Exercise data START

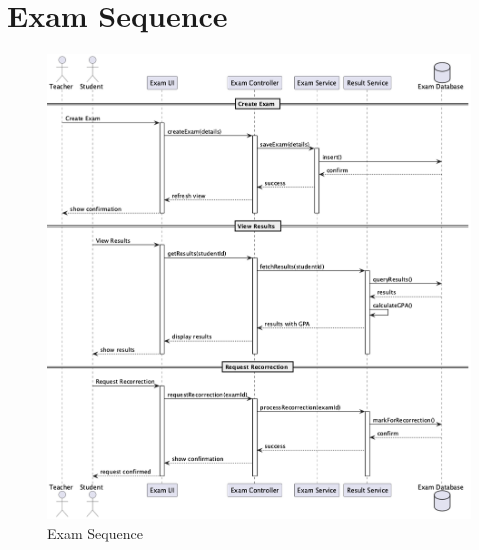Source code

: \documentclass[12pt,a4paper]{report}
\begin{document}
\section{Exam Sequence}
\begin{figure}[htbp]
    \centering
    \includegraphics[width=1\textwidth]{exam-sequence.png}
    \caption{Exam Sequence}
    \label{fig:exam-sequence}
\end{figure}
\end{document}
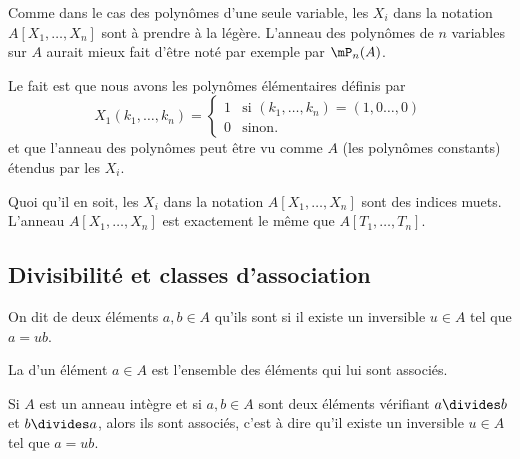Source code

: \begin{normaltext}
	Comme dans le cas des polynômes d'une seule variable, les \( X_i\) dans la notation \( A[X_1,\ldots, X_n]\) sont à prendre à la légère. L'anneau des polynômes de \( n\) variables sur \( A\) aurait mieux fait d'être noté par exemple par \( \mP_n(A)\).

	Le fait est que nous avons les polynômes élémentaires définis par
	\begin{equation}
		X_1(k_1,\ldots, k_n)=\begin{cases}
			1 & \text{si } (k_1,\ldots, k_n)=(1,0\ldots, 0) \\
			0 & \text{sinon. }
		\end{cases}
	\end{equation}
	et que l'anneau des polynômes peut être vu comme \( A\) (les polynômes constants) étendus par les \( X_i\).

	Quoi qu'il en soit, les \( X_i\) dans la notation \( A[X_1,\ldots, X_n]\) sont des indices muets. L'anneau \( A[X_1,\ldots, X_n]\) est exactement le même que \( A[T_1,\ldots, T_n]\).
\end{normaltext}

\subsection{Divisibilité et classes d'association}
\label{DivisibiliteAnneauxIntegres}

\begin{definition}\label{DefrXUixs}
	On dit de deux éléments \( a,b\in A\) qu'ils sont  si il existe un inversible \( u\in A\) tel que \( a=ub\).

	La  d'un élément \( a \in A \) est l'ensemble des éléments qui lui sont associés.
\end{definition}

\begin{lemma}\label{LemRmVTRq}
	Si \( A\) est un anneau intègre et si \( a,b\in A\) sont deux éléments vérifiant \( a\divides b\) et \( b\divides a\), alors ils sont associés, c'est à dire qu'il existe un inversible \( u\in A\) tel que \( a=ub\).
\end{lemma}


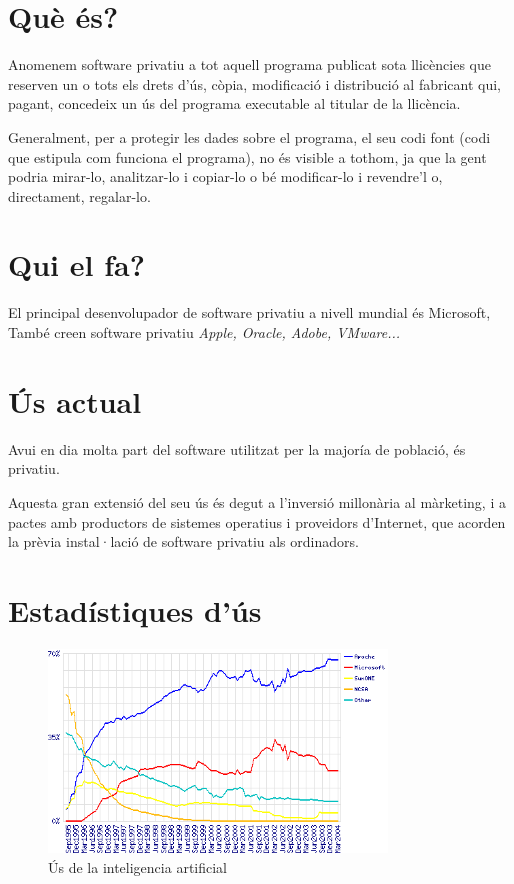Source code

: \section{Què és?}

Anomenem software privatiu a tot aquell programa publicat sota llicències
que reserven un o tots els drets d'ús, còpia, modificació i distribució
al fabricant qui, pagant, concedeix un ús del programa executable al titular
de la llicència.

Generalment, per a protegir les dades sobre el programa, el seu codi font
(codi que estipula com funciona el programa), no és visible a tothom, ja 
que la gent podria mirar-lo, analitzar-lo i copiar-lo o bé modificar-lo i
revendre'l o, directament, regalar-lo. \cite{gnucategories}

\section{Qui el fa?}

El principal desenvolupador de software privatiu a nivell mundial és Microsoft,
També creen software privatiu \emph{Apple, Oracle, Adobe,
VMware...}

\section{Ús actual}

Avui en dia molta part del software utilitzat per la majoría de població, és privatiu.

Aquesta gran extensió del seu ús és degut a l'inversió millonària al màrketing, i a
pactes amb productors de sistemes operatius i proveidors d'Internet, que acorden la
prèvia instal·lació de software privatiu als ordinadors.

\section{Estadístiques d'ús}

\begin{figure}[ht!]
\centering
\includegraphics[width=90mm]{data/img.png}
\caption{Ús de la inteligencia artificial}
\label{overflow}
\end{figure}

Exercise data END

* [What you should do]: A word-for-word copy of the data above is needed, one that omits the pictures.

* [Reply]:
Source code

: \documentclass[12pt,a4paper]{report}
\begin{document}
\section{Exam Sequence}
\begin{figure}[htbp]
    \centering
    \includegraphics[width=1\textwidth]{exam-sequence.png}
    \caption{Exam Sequence}
    \label{fig:exam-sequence}
\end{figure}
\end{document}
Source code

: \begin{normaltext}
	Comme dans le cas des polynômes d'une seule variable, les \( X_i\) dans la notation \( A[X_1,\ldots, X_n]\) sont à prendre à la légère. L'anneau des polynômes de \( n\) variables sur \( A\) aurait mieux fait d'être noté par exemple par \( \mP_n(A)\).

	Le fait est que nous avons les polynômes élémentaires définis par
	\begin{equation}
		X_1(k_1,\ldots, k_n)=\begin{cases}
			1 & \text{si } (k_1,\ldots, k_n)=(1,0\ldots, 0) \\
			0 & \text{sinon. }
		\end{cases}
	\end{equation}
	et que l'anneau des polynômes peut être vu comme \( A\) (les polynômes constants) étendus par les \( X_i\).

	Quoi qu'il en soit, les \( X_i\) dans la notation \( A[X_1,\ldots, X_n]\) sont des indices muets. L'anneau \( A[X_1,\ldots, X_n]\) est exactement le même que \( A[T_1,\ldots, T_n]\).
\end{normaltext}

\subsection{Divisibilité et classes d'association}
\label{DivisibiliteAnneauxIntegres}

\begin{definition}\label{DefrXUixs}
	On dit de deux éléments \( a,b\in A\) qu'ils sont  si il existe un inversible \( u\in A\) tel que \( a=ub\).

	La  d'un élément \( a \in A \) est l'ensemble des éléments qui lui sont associés.
\end{definition}

\begin{lemma}\label{LemRmVTRq}
	Si \( A\) est un anneau intègre et si \( a,b\in A\) sont deux éléments vérifiant \( a\divides b\) et \( b\divides a\), alors ils sont associés, c'est à dire qu'il existe un inversible \( u\in A\) tel que \( a=ub\).
\end{lemma}


Source code

: \section{Què és?}

Anomenem software privatiu a tot aquell programa publicat sota llicències
que reserven un o tots els drets d'ús, còpia, modificació i distribució
al fabricant qui, pagant, concedeix un ús del programa executable al titular
de la llicència.

Generalment, per a protegir les dades sobre el programa, el seu codi font
(codi que estipula com funciona el programa), no és visible a tothom, ja 
que la gent podria mirar-lo, analitzar-lo i copiar-lo o bé modificar-lo i
revendre'l o, directament, regalar-lo. \cite{gnucategories}

\section{Qui el fa?}

El principal desenvolupador de software privatiu a nivell mundial és Microsoft,
També creen software privatiu \emph{Apple, Oracle, Adobe,
VMware...}

\section{Ús actual}

Avui en dia molta part del software utilitzat per la majoría de població, és privatiu.

Aquesta gran extensió del seu ús és degut a l'inversió millonària al màrketing, i a
pactes amb productors de sistemes operatius i proveidors d'Internet, que acorden la
prèvia instal·lació de software privatiu als ordinadors.

\section{Estadístiques d'ús}

\begin{figure}[ht!]
\centering
\includegraphics[width=90mm]{data/img.png}
\caption{Ús de la inteligencia artificial}
\label{overflow}
\end{figure}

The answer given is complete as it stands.